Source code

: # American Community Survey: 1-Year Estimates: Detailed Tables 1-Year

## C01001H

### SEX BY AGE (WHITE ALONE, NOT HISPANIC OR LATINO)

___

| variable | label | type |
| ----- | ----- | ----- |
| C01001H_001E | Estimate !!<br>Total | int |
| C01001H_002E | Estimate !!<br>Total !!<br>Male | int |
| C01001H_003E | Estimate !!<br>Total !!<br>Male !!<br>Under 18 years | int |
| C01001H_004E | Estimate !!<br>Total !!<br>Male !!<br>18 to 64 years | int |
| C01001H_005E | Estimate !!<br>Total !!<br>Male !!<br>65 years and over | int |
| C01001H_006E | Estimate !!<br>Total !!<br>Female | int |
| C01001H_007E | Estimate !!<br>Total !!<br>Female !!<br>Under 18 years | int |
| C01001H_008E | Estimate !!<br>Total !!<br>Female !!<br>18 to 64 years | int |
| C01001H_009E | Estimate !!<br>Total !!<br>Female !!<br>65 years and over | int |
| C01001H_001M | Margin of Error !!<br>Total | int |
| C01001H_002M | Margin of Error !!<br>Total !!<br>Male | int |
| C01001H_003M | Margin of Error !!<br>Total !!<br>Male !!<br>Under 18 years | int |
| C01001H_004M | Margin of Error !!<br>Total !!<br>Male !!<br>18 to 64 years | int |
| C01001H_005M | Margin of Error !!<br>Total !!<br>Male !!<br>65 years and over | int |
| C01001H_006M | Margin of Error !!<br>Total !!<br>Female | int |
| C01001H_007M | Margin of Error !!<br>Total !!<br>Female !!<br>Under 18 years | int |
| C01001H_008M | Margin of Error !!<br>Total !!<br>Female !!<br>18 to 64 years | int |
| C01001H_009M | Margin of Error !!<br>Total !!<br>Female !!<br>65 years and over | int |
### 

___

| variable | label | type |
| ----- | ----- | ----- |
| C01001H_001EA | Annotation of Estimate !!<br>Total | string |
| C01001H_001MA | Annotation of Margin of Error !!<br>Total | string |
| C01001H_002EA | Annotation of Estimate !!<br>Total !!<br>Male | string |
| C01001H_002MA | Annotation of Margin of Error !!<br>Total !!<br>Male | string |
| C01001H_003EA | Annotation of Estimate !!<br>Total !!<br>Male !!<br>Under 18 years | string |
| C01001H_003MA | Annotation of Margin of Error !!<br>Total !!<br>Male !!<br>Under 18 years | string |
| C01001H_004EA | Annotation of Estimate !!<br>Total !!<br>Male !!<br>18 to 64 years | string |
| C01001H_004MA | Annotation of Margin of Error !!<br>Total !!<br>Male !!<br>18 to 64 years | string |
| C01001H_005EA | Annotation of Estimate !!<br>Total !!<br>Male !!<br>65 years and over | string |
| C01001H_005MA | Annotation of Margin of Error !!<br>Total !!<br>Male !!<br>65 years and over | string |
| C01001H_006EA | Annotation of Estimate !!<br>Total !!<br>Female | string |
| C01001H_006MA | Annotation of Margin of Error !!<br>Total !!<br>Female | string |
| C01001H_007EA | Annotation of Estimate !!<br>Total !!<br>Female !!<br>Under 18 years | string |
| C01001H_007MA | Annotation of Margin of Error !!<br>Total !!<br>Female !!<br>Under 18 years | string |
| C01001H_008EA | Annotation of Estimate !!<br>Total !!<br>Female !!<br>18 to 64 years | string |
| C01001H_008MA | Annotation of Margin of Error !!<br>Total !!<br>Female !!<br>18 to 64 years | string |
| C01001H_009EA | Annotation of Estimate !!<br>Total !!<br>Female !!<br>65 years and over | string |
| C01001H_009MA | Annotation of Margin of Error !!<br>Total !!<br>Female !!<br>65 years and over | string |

> _Work item_: Reproduce the listing above precisely.

> _Answer area_:
Source code

: # American Community Survey: 1-Year Estimates: Detailed Tables 1-Year

## C01001H

### SEX BY AGE (WHITE ALONE, NOT HISPANIC OR LATINO)

___

| variable | label | type |
| ----- | ----- | ----- |
| C01001H_001E | Estimate !!<br>Total | int |
| C01001H_002E | Estimate !!<br>Total !!<br>Male | int |
| C01001H_003E | Estimate !!<br>Total !!<br>Male !!<br>Under 18 years | int |
| C01001H_004E | Estimate !!<br>Total !!<br>Male !!<br>18 to 64 years | int |
| C01001H_005E | Estimate !!<br>Total !!<br>Male !!<br>65 years and over | int |
| C01001H_006E | Estimate !!<br>Total !!<br>Female | int |
| C01001H_007E | Estimate !!<br>Total !!<br>Female !!<br>Under 18 years | int |
| C01001H_008E | Estimate !!<br>Total !!<br>Female !!<br>18 to 64 years | int |
| C01001H_009E | Estimate !!<br>Total !!<br>Female !!<br>65 years and over | int |
| C01001H_001M | Margin of Error !!<br>Total | int |
| C01001H_002M | Margin of Error !!<br>Total !!<br>Male | int |
| C01001H_003M | Margin of Error !!<br>Total !!<br>Male !!<br>Under 18 years | int |
| C01001H_004M | Margin of Error !!<br>Total !!<br>Male !!<br>18 to 64 years | int |
| C01001H_005M | Margin of Error !!<br>Total !!<br>Male !!<br>65 years and over | int |
| C01001H_006M | Margin of Error !!<br>Total !!<br>Female | int |
| C01001H_007M | Margin of Error !!<br>Total !!<br>Female !!<br>Under 18 years | int |
| C01001H_008M | Margin of Error !!<br>Total !!<br>Female !!<br>18 to 64 years | int |
| C01001H_009M | Margin of Error !!<br>Total !!<br>Female !!<br>65 years and over | int |
### 

___

| variable | label | type |
| ----- | ----- | ----- |
| C01001H_001EA | Annotation of Estimate !!<br>Total | string |
| C01001H_001MA | Annotation of Margin of Error !!<br>Total | string |
| C01001H_002EA | Annotation of Estimate !!<br>Total !!<br>Male | string |
| C01001H_002MA | Annotation of Margin of Error !!<br>Total !!<br>Male | string |
| C01001H_003EA | Annotation of Estimate !!<br>Total !!<br>Male !!<br>Under 18 years | string |
| C01001H_003MA | Annotation of Margin of Error !!<br>Total !!<br>Male !!<br>Under 18 years | string |
| C01001H_004EA | Annotation of Estimate !!<br>Total !!<br>Male !!<br>18 to 64 years | string |
| C01001H_004MA | Annotation of Margin of Error !!<br>Total !!<br>Male !!<br>18 to 64 years | string |
| C01001H_005EA | Annotation of Estimate !!<br>Total !!<br>Male !!<br>65 years and over | string |
| C01001H_005MA | Annotation of Margin of Error !!<br>Total !!<br>Male !!<br>65 years and over | string |
| C01001H_006EA | Annotation of Estimate !!<br>Total !!<br>Female | string |
| C01001H_006MA | Annotation of Margin of Error !!<br>Total !!<br>Female | string |
| C01001H_007EA | Annotation of Estimate !!<br>Total !!<br>Female !!<br>Under 18 years | string |
| C01001H_007MA | Annotation of Margin of Error !!<br>Total !!<br>Female !!<br>Under 18 years | string |
| C01001H_008EA | Annotation of Estimate !!<br>Total !!<br>Female !!<br>18 to 64 years | string |
| C01001H_008MA | Annotation of Margin of Error !!<br>Total !!<br>Female !!<br>18 to 64 years | string |
| C01001H_009EA | Annotation of Estimate !!<br>Total !!<br>Female !!<br>65 years and over | string |
| C01001H_009MA | Annotation of Margin of Error !!<br>Total !!<br>Female !!<br>65 years and over | string |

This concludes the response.